◆ **Task prompt**
Your answer must be an exact copy of the entries below, with every picture removed.

[Source texts of formatted documents]
===============
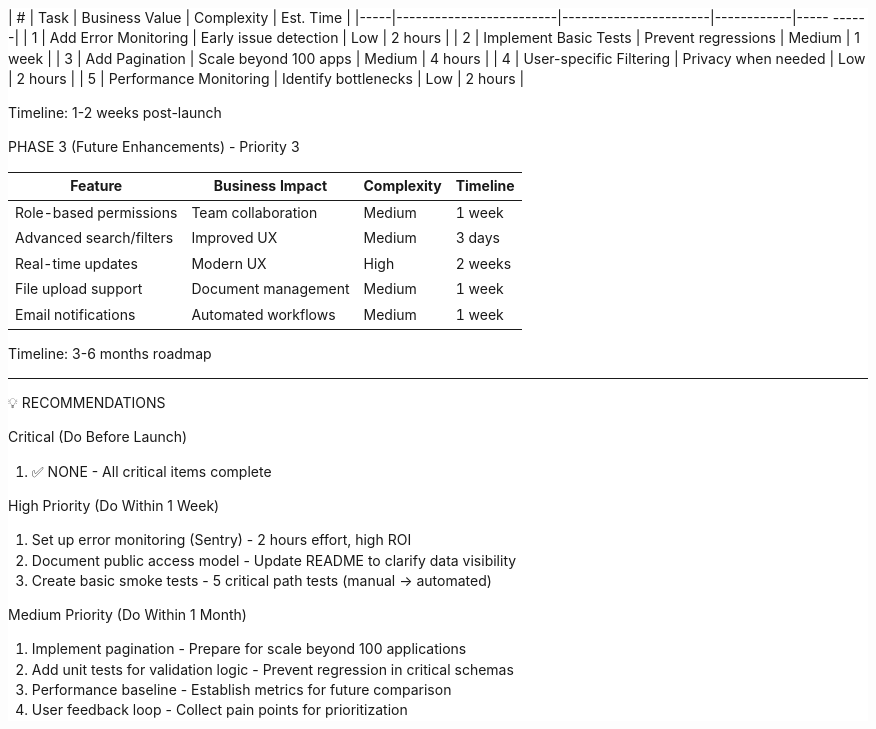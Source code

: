   | #   | Task                    | Business Value        | Complexity | Est.
   Time |
  |-----|-------------------------|-----------------------|------------|-----
  ------|
  | 1   | Add Error Monitoring    | Early issue detection | Low        | 2
  hours   |
  | 2   | Implement Basic Tests   | Prevent regressions   | Medium     | 1
  week    |
  | 3   | Add Pagination          | Scale beyond 100 apps | Medium     | 4
  hours   |
  | 4   | User-specific Filtering | Privacy when needed   | Low        | 2
  hours   |
  | 5   | Performance Monitoring  | Identify bottlenecks  | Low        | 2
  hours   |

  Timeline: 1-2 weeks post-launch

  PHASE 3 (Future Enhancements) - Priority 3

  | Feature                 | Business Impact     | Complexity | Timeline |
  |-------------------------|---------------------|------------|----------|
  | Role-based permissions  | Team collaboration  | Medium     | 1 week   |
  | Advanced search/filters | Improved UX         | Medium     | 3 days   |
  | Real-time updates       | Modern UX           | High       | 2 weeks  |
  | File upload support     | Document management | Medium     | 1 week   |
  | Email notifications     | Automated workflows | Medium     | 1 week   |

  Timeline: 3-6 months roadmap

  ---
  💡 RECOMMENDATIONS

  Critical (Do Before Launch)

  1. ✅ NONE - All critical items complete

  High Priority (Do Within 1 Week)

  1. Set up error monitoring (Sentry) - 2 hours effort, high ROI
  2. Document public access model - Update README to clarify data visibility
  3. Create basic smoke tests - 5 critical path tests (manual → automated)

  Medium Priority (Do Within 1 Month)

  1. Implement pagination - Prepare for scale beyond 100 applications
  2. Add unit tests for validation logic - Prevent regression in critical
  schemas
  3. Performance baseline - Establish metrics for future comparison
  4. User feedback loop - Collect pain points for prioritization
===============
◆ **Result**
Source code

:   | #   | Task                    | Business Value        | Complexity | Est.
   Time |
  |-----|-------------------------|-----------------------|------------|-----
  ------|
  | 1   | Add Error Monitoring    | Early issue detection | Low        | 2
  hours   |
  | 2   | Implement Basic Tests   | Prevent regressions   | Medium     | 1
  week    |
  | 3   | Add Pagination          | Scale beyond 100 apps | Medium     | 4
  hours   |
  | 4   | User-specific Filtering | Privacy when needed   | Low        | 2
  hours   |
  | 5   | Performance Monitoring  | Identify bottlenecks  | Low        | 2
  hours   |

  Timeline: 1-2 weeks post-launch

  PHASE 3 (Future Enhancements) - Priority 3

  | Feature                 | Business Impact     | Complexity | Timeline |
  |-------------------------|---------------------|------------|----------|
  | Role-based permissions  | Team collaboration  | Medium     | 1 week   |
  | Advanced search/filters | Improved UX         | Medium     | 3 days   |
  | Real-time updates       | Modern UX           | High       | 2 weeks  |
  | File upload support     | Document management | Medium     | 1 week   |
  | Email notifications     | Automated workflows | Medium     | 1 week   |

  Timeline: 3-6 months roadmap

  ---
  💡 RECOMMENDATIONS

  Critical (Do Before Launch)

  1. ✅ NONE - All critical items complete

  High Priority (Do Within 1 Week)

  1. Set up error monitoring (Sentry) - 2 hours effort, high ROI
  2. Document public access model - Update README to clarify data visibility
  3. Create basic smoke tests - 5 critical path tests (manual → automated)

  Medium Priority (Do Within 1 Month)

  1. Implement pagination - Prepare for scale beyond 100 applications
  2. Add unit tests for validation logic - Prevent regression in critical
  schemas
  3. Performance baseline - Establish metrics for future comparison
  4. User feedback loop - Collect pain points for prioritization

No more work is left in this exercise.